RECORDED INFORMATION:
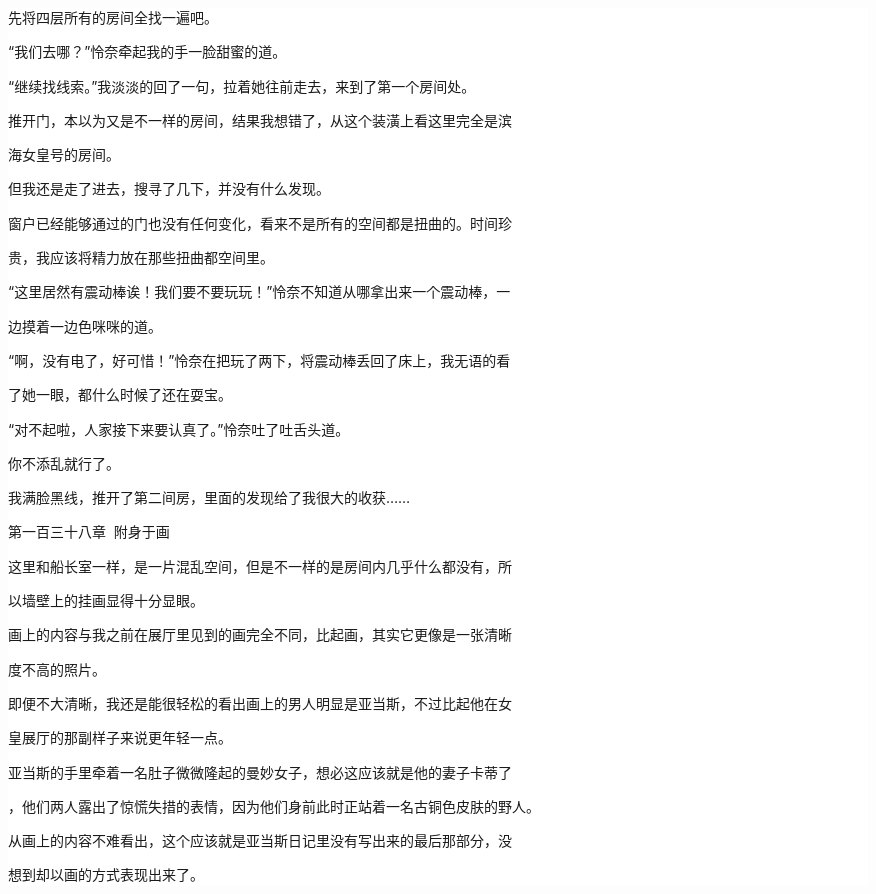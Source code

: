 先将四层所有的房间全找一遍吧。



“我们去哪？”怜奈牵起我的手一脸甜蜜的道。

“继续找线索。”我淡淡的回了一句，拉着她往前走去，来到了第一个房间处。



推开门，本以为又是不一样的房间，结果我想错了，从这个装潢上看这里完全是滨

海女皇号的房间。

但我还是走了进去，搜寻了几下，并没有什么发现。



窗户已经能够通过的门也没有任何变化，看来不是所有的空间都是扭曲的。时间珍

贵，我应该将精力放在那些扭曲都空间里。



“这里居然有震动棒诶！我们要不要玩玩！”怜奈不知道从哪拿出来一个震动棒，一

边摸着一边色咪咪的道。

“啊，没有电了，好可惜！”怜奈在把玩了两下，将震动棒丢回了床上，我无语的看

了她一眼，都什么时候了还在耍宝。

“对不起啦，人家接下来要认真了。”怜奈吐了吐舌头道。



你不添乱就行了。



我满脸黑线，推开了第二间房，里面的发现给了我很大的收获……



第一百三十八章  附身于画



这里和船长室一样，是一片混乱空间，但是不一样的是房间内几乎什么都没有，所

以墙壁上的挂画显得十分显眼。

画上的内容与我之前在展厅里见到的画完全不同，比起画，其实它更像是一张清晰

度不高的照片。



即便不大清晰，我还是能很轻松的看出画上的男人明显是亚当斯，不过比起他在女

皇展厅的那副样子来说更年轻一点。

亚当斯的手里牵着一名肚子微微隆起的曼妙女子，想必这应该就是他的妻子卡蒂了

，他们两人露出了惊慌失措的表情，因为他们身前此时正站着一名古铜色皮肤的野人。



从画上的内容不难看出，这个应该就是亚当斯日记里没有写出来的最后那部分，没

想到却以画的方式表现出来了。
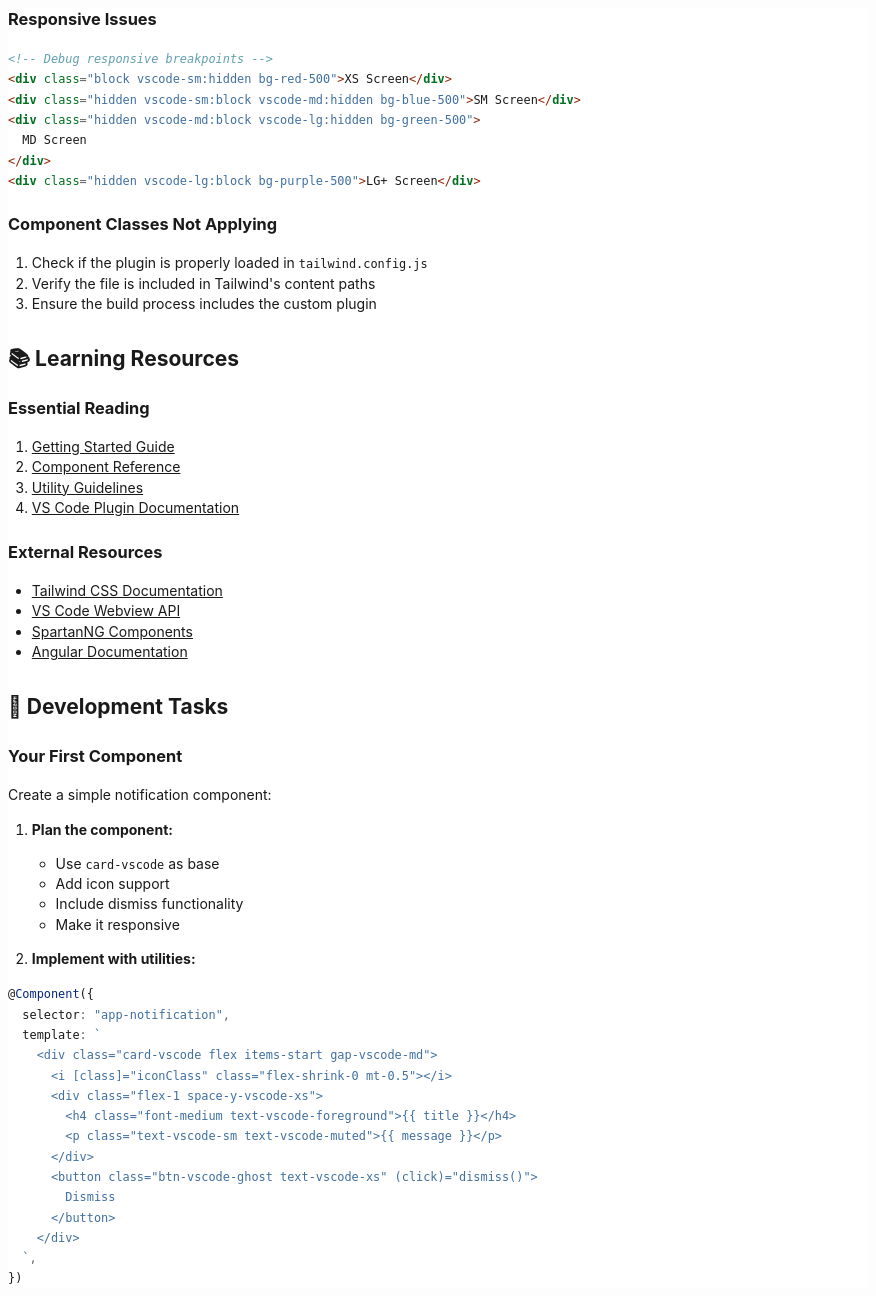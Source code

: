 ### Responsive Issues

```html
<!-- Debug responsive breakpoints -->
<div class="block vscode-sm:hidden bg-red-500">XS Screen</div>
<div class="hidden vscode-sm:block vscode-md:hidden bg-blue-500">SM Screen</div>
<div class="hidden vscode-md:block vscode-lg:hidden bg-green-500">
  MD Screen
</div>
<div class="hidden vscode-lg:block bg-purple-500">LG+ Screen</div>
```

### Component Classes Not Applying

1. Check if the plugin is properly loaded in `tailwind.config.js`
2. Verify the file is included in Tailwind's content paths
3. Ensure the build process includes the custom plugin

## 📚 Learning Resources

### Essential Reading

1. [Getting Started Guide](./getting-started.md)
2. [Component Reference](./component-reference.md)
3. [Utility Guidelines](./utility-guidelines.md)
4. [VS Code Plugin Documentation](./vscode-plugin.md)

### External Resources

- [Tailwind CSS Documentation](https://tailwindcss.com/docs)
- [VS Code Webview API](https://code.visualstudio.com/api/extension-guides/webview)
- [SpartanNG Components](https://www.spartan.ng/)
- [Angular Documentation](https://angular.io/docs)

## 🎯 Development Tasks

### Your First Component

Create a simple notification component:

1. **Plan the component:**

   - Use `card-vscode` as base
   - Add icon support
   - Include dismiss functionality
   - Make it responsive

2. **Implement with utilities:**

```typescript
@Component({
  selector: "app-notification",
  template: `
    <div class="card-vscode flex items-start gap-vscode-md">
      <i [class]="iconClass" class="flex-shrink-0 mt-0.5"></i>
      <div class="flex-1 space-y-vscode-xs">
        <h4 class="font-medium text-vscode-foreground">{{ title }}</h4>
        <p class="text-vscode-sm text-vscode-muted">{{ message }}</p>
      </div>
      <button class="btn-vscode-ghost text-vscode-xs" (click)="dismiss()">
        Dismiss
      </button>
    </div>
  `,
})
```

WHAT YOU WILL DO: The line with "1. Check if" and all lines after it through the end of the data above: write these out exactly and add nothing.

TASK RESULT:
1. Check if the plugin is properly loaded in `tailwind.config.js`
2. Verify the file is included in Tailwind's content paths
3. Ensure the build process includes the custom plugin

## 📚 Learning Resources

### Essential Reading

1. [Getting Started Guide](./getting-started.md)
2. [Component Reference](./component-reference.md)
3. [Utility Guidelines](./utility-guidelines.md)
4. [VS Code Plugin Documentation](./vscode-plugin.md)

### External Resources

- [Tailwind CSS Documentation](https://tailwindcss.com/docs)
- [VS Code Webview API](https://code.visualstudio.com/api/extension-guides/webview)
- [SpartanNG Components](https://www.spartan.ng/)
- [Angular Documentation](https://angular.io/docs)

## 🎯 Development Tasks

### Your First Component

Create a simple notification component:

1. **Plan the component:**

   - Use `card-vscode` as base
   - Add icon support
   - Include dismiss functionality
   - Make it responsive

2. **Implement with utilities:**

```typescript
@Component({
  selector: "app-notification",
  template: `
    <div class="card-vscode flex items-start gap-vscode-md">
      <i [class]="iconClass" class="flex-shrink-0 mt-0.5"></i>
      <div class="flex-1 space-y-vscode-xs">
        <h4 class="font-medium text-vscode-foreground">{{ title }}</h4>
        <p class="text-vscode-sm text-vscode-muted">{{ message }}</p>
      </div>
      <button class="btn-vscode-ghost text-vscode-xs" (click)="dismiss()">
        Dismiss
      </button>
    </div>
  `,
})
```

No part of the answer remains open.